If the abridged series exists, extract the data value of AgeLabel == “Total” for each of the Sex Ids.

if (has_abr) {
  df_abr <- data_abr %>%
    dplyr::filter(SexID == sex) %>%
    select(-note, -SexID)
  total_abr <- df_abr$DataValue[df_abr$AgeLabel == "Total"]
} else {
  df_abr <- NULL
}
total_abr
#> [1] 114870

If complete records obtained from abridged series exist, extract them for each of the Sex Ids. We know that this does not exist in our case so df_cpl_from_abr will be NULL.

if (has_cpl_from_abr) {
  df_cpl_from_abr <- data_cpl_from_abr %>%
    dplyr::filter(SexID == sex) %>%
    select(-note, -SexID)
} else {
  df_cpl_from_abr <- NULL
}

If complete series exists, subset the data to only have records for the specific sex being looped over and extract the data value of AgeLabel == “Total”. If the complete series doesn’t exist but complete records obtained from abridged dataset does df_cpl_from_abr, set the former to the latter and generate abridged records from these complete records 2.

if (has_cpl) {
  df_cpl <- data_cpl %>%
    dplyr::filter(SexID == sex) %>%
    select(-note, -SexID)
  total_cpl <- df_cpl$DataValue[df_cpl$AgeLabel == "Total"]
  df_abr_from_cpl <- df_cpl %>% dd_single2abridged()
} else { # if no data_cpl, df_cpl will be equal to df_cpl_from_abr (complete records obtained from abridged)
  if (has_cpl_from_abr) {
    # use data_cpl_from_abr
    if (all(data_cpl_from_abr$AgeSpan < 0)) {
      data_cpl_from_abr <- NULL
    }
    df_cpl <- df_cpl_from_abr
    if (!is.null(df_cpl)) {
      total_cpl <- df_cpl$DataValue[df_cpl$AgeLabel == "Total"]
      df_abr_from_cpl <- df_cpl %>% dd_single2abridged()
      has_cpl <- TRUE
    }
  } else {
    df_cpl <- NULL
    df_abr_from_cpl <- NULL
  }
}

Next, where both abridged and complete series exist and are not empty, we check if the totals match.

if (has_abr & has_cpl) {
  total_diff <- total_abr - total_cpl
  # total_match <- total_diff == 0
  total_match <- total_diff <= 0.5
  if (is_empty(total_match)) {
    total_match <- TRUE
  }
} else {
  total_match <- FALSE
}

if (exists("total_abr") & exists("total_cpl")) {
  total_match <- ifelse(is_empty(total_abr) & is_empty(total_cpl), FALSE, total_match)
}
total_match
#> [1] TRUE

If they do, we proceed to reconcile abridged series with records from complete. This step involves first appending the abridged series with the abridged records derived from complete series, but only for the age labels that do not exist in the former, to avoid duplication. Open age groups that do not close the series are dropped and all possible open age groups are computed 3. We again drop records for open age groups that do not close the series, check to see whether the series is full 4 and eventually generate a note that alerts the user that the series is missing some data when the series is not full.

if (total_match) {
  # append the abridged series with the abridged records derived from complete series, but only for the
  # age labels that do not exist in the former, to avoid duplication
  df_abr <- df_abr %>%
    bind_rows(df_abr_from_cpl %>% dplyr::filter(!(AgeLabel %in% df_abr$AgeLabel)))

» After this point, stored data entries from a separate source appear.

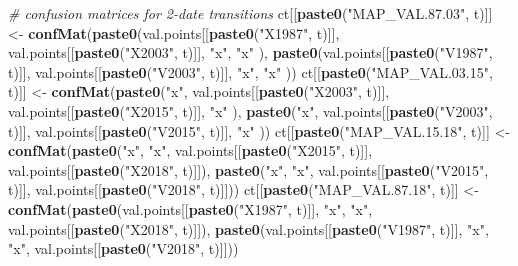 \documentclass[a4paper, notitlepage, 12pt, krantz2]{krantz}
\newenvironment{Shaded}{\begin{snugshade}}{\end{snugshade}}
\newcommand{\CommentTok}[1]{\textcolor[rgb]{0.56,0.35,0.01}{\textit{#1}}}
\newcommand{\KeywordTok}[1]{\textcolor[rgb]{0.13,0.29,0.53}{\textbf{#1}}}
\newcommand{\NormalTok}[1]{#1}
\newcommand{\StringTok}[1]{\textcolor[rgb]{0.31,0.60,0.02}{#1}}
\begin{document}
\begin{Shaded}
\begin{Highlighting}[]
{{{{{{{{{  \CommentTok{# confusion matrices for 2-date transitions}
\NormalTok{  ct[[}\KeywordTok{paste0}\NormalTok{(}\StringTok{"MAP_VAL.87.03"}\NormalTok{, t)]]       <-}\StringTok{ }\KeywordTok{confMat}\NormalTok{(}\KeywordTok{paste0}\NormalTok{(val.points[[}\KeywordTok{paste0}\NormalTok{(}\StringTok{"X1987"}\NormalTok{, t)]], val.points[[}\KeywordTok{paste0}\NormalTok{(}\StringTok{"X2003"}\NormalTok{, t)]], }\StringTok{"x"}\NormalTok{,         }\StringTok{"x"}\NormalTok{        ), }\KeywordTok{paste0}\NormalTok{(val.points[[}\KeywordTok{paste0}\NormalTok{(}\StringTok{"V1987"}\NormalTok{, t)]], val.points[[}\KeywordTok{paste0}\NormalTok{(}\StringTok{"V2003"}\NormalTok{, t)]], }\StringTok{"x"}\NormalTok{,         }\StringTok{"x"}\NormalTok{        ))}
\NormalTok{  ct[[}\KeywordTok{paste0}\NormalTok{(}\StringTok{"MAP_VAL.03.15"}\NormalTok{, t)]]       <-}\StringTok{ }\KeywordTok{confMat}\NormalTok{(}\KeywordTok{paste0}\NormalTok{(}\StringTok{"x"}\NormalTok{,         val.points[[}\KeywordTok{paste0}\NormalTok{(}\StringTok{"X2003"}\NormalTok{, t)]], val.points[[}\KeywordTok{paste0}\NormalTok{(}\StringTok{"X2015"}\NormalTok{, t)]], }\StringTok{"x"}\NormalTok{        ), }\KeywordTok{paste0}\NormalTok{(}\StringTok{"x"}\NormalTok{,         val.points[[}\KeywordTok{paste0}\NormalTok{(}\StringTok{"V2003"}\NormalTok{, t)]], val.points[[}\KeywordTok{paste0}\NormalTok{(}\StringTok{"V2015"}\NormalTok{, t)]], }\StringTok{"x"}\NormalTok{        ))}
\NormalTok{  ct[[}\KeywordTok{paste0}\NormalTok{(}\StringTok{"MAP_VAL.15.18"}\NormalTok{, t)]]       <-}\StringTok{ }\KeywordTok{confMat}\NormalTok{(}\KeywordTok{paste0}\NormalTok{(}\StringTok{"x"}\NormalTok{,         }\StringTok{"x"}\NormalTok{,         val.points[[}\KeywordTok{paste0}\NormalTok{(}\StringTok{"X2015"}\NormalTok{, t)]], val.points[[}\KeywordTok{paste0}\NormalTok{(}\StringTok{"X2018"}\NormalTok{, t)]]), }\KeywordTok{paste0}\NormalTok{(}\StringTok{"x"}\NormalTok{,         }\StringTok{"x"}\NormalTok{,         val.points[[}\KeywordTok{paste0}\NormalTok{(}\StringTok{"V2015"}\NormalTok{, t)]], val.points[[}\KeywordTok{paste0}\NormalTok{(}\StringTok{"V2018"}\NormalTok{, t)]]))}
\NormalTok{  ct[[}\KeywordTok{paste0}\NormalTok{(}\StringTok{"MAP_VAL.87.18"}\NormalTok{, t)]]       <-}\StringTok{ }\KeywordTok{confMat}\NormalTok{(}\KeywordTok{paste0}\NormalTok{(val.points[[}\KeywordTok{paste0}\NormalTok{(}\StringTok{"X1987"}\NormalTok{, t)]], }\StringTok{"x"}\NormalTok{,         }\StringTok{"x"}\NormalTok{,         val.points[[}\KeywordTok{paste0}\NormalTok{(}\StringTok{"X2018"}\NormalTok{, t)]]), }\KeywordTok{paste0}\NormalTok{(val.points[[}\KeywordTok{paste0}\NormalTok{(}\StringTok{"V1987"}\NormalTok{, t)]], }\StringTok{"x"}\NormalTok{,         }\StringTok{"x"}\NormalTok{,         val.points[[}\KeywordTok{paste0}\NormalTok{(}\StringTok{"V2018"}\NormalTok{, t)]]))}
}}}}}}}}}
\end{Highlighting}
\end{Shaded}
\end{document}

  # drop records for open age groups that do not close the series
  oag_start_abr <- dd_oag_agestart(df_abr, multiple5 = TRUE)

  if (!is_empty(oag_start_abr)) {
    df_abr <- df_abr %>%
      dplyr::filter(!(AgeStart > 0 & AgeSpan == -1 & AgeStart != oag_start_abr))
  }

  # compute all possible open age groups
  oag_abr <- dd_oag_compute(df_abr, age_span = 5)
  if (!is.null(oag_abr)) {
    df_abr <- df_abr %>%
      bind_rows(oag_abr %>% dplyr::filter(!(AgeLabel %in% df_abr$AgeLabel)))
  }

  # drop records for open age groups that do not close the series
  oag_start_abr <- dd_oag_agestart(df_abr, multiple5 = TRUE)
  if (!is_empty(oag_start_abr)) {
    df_abr <- df_abr %>%
      dplyr::filter(!(AgeStart > 0 & AgeSpan == -1 & AgeStart != oag_start_abr)) %>%
      mutate(series = "abridged reconciled with complete") %>%
      arrange(AgeSort)
  }

  # check to see whether the series is full
  isfull_abr <- dd_series_isfull(df_abr, abridged = TRUE)

  df_abr$note <- ifelse(isfull_abr, NA, "The abridged series is missing data for one or more age groups.")
  df_abr$SexID <- sex
}

Once that is done, we go ahead and reconcile complete series with records from abridged. We start by appending the complete series with the complete records derived from abridged series, but only for the age labels that do not exist in the former, to avoid duplication. Open age groups that do not close the series are dropped , all possible open age groups computed and an open age group that is a multiple of five is computed. A note is also generated alerting the user of any instances of missing data. If the only remaining record on complete is “Unknown” or “Total” , the whole series is discarded.

if (total_match) {
  if (!is.null(df_cpl_from_abr)) {
    df_cpl <- df_cpl %>%
      bind_rows(df_cpl_from_abr %>% dplyr::filter(!(AgeLabel %in% df_cpl$AgeLabel)))
  }

  # only process if there are multiple closed age groups in the series
  if (nrow(df_cpl[df_cpl$AgeSpan == 1, ]) > 1) {

    # drop records for open age groups that do not close the series
    oag_start_cpl <- dd_oag_agestart(df_cpl, multiple5 = FALSE)
    df_cpl <- df_cpl %>%
      dplyr::filter(!(AgeStart > 0 & AgeSpan == -1 & AgeStart != oag_start_cpl))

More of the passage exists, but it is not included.